What you will do -> Check every line of the data for the word "update", and copy those that have it.

- - - - -

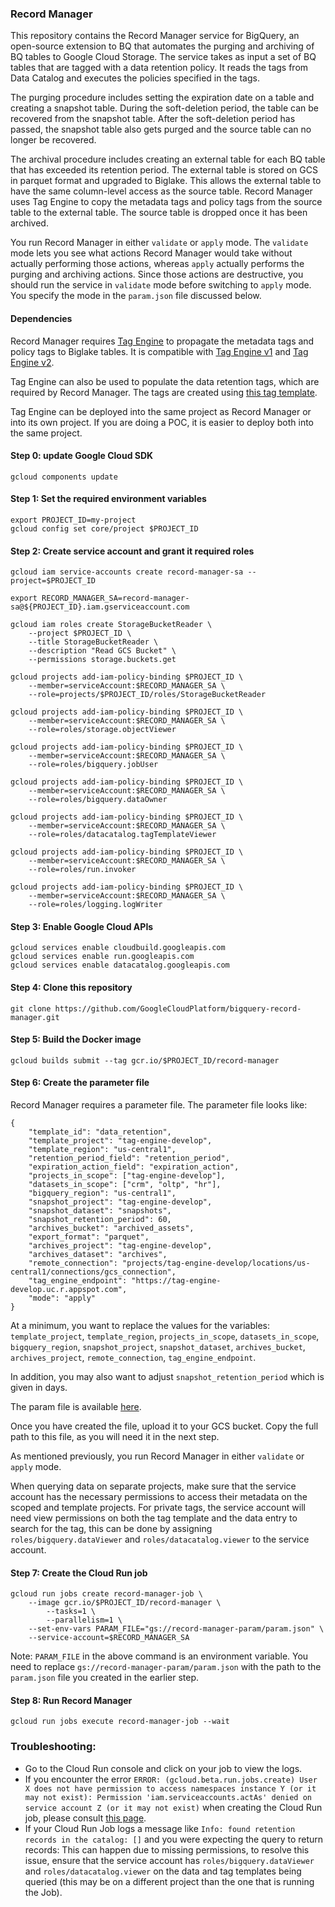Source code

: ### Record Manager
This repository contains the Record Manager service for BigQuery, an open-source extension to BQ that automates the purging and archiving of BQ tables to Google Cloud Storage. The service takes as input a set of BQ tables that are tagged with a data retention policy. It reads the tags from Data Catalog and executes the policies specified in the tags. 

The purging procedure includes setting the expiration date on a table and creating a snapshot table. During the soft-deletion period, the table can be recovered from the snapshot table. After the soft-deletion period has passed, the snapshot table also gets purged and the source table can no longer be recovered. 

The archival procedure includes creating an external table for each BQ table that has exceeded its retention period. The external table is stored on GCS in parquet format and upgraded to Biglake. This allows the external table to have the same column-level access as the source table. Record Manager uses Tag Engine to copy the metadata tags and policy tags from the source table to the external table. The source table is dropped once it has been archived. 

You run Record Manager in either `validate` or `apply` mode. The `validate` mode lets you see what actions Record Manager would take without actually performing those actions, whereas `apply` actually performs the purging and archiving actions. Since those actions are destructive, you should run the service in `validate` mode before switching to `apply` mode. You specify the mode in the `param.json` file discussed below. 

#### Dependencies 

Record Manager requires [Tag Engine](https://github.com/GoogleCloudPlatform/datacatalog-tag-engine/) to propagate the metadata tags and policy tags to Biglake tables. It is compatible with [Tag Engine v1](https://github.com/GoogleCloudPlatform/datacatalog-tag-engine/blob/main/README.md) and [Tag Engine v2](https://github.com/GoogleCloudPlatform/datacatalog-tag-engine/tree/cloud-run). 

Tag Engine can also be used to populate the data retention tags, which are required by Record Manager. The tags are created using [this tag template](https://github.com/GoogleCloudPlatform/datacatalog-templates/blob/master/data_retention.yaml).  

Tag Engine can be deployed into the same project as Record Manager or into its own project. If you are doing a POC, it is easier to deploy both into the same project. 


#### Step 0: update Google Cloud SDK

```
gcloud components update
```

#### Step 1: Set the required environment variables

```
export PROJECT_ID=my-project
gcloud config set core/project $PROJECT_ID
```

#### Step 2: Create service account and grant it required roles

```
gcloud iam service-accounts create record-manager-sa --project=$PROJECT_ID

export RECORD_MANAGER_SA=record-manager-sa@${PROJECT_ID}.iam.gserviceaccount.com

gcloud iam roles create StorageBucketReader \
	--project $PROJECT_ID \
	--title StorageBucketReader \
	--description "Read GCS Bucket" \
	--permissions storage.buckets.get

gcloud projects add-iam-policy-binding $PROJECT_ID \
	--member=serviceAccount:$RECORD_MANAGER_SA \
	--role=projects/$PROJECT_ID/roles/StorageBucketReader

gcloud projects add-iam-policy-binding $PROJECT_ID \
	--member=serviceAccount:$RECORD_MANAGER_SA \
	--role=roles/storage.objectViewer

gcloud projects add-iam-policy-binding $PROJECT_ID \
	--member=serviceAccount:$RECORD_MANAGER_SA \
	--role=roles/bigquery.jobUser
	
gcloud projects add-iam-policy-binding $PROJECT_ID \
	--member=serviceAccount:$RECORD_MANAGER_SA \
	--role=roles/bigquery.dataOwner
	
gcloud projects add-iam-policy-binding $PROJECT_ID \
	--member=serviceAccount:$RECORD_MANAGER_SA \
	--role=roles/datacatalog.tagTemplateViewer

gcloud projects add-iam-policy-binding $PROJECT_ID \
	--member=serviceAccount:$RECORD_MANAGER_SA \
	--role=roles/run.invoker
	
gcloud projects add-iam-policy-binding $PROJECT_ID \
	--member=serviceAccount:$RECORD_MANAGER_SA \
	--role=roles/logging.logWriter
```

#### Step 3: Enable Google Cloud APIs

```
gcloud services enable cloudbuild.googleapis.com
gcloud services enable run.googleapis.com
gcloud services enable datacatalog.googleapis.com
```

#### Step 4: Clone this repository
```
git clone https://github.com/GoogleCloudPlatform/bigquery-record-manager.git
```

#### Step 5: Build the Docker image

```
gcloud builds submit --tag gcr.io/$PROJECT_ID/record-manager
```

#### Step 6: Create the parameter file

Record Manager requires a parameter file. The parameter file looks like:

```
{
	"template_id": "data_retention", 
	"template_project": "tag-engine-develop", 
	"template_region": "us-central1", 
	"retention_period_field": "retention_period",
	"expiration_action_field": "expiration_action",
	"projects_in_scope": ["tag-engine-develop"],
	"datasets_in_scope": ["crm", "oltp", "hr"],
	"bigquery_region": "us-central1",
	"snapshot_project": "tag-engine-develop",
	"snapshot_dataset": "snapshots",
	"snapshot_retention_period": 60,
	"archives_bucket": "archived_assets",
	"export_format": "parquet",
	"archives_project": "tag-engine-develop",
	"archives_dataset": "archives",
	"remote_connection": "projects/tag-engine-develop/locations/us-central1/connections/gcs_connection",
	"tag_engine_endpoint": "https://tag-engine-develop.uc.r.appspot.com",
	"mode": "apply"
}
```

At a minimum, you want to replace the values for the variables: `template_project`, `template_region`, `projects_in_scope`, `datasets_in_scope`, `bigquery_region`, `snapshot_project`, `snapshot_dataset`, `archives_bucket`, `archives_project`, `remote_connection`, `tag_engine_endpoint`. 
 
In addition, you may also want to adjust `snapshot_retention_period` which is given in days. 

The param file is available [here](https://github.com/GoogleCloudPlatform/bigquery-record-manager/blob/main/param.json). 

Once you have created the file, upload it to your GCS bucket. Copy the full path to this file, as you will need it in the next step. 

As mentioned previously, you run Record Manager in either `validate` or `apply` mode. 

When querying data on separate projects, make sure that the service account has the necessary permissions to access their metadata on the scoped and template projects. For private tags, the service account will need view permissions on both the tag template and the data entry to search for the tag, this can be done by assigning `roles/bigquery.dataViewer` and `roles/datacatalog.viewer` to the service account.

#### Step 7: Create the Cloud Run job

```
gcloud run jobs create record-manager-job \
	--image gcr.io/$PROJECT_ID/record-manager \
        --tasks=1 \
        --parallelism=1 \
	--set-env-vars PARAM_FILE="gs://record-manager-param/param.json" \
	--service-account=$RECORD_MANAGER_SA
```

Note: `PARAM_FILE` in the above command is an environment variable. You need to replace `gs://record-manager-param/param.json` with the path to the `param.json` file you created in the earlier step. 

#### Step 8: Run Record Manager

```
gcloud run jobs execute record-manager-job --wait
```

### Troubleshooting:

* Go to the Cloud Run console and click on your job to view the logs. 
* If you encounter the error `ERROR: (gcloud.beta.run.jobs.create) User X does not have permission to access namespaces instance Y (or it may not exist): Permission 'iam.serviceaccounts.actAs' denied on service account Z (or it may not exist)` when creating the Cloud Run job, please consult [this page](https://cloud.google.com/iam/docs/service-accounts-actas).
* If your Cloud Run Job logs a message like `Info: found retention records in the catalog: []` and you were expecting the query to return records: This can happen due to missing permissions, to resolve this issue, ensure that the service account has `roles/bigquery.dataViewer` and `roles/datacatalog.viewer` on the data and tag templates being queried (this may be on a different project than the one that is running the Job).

- - - - -

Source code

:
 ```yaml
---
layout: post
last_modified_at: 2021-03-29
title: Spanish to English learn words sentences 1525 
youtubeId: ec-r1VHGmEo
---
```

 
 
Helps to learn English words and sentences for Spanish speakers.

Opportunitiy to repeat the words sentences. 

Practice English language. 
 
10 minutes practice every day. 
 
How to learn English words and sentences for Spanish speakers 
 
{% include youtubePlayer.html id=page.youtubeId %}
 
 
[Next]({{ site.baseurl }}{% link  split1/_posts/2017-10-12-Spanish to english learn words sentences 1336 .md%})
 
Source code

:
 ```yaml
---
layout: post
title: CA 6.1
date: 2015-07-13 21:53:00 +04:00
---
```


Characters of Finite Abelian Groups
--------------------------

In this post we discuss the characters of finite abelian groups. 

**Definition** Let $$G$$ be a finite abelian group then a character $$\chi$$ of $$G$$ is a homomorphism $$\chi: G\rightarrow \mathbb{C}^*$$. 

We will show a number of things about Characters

- - - - -

Response area ->
#### Step 0: update Google Cloud SDK
gcloud components update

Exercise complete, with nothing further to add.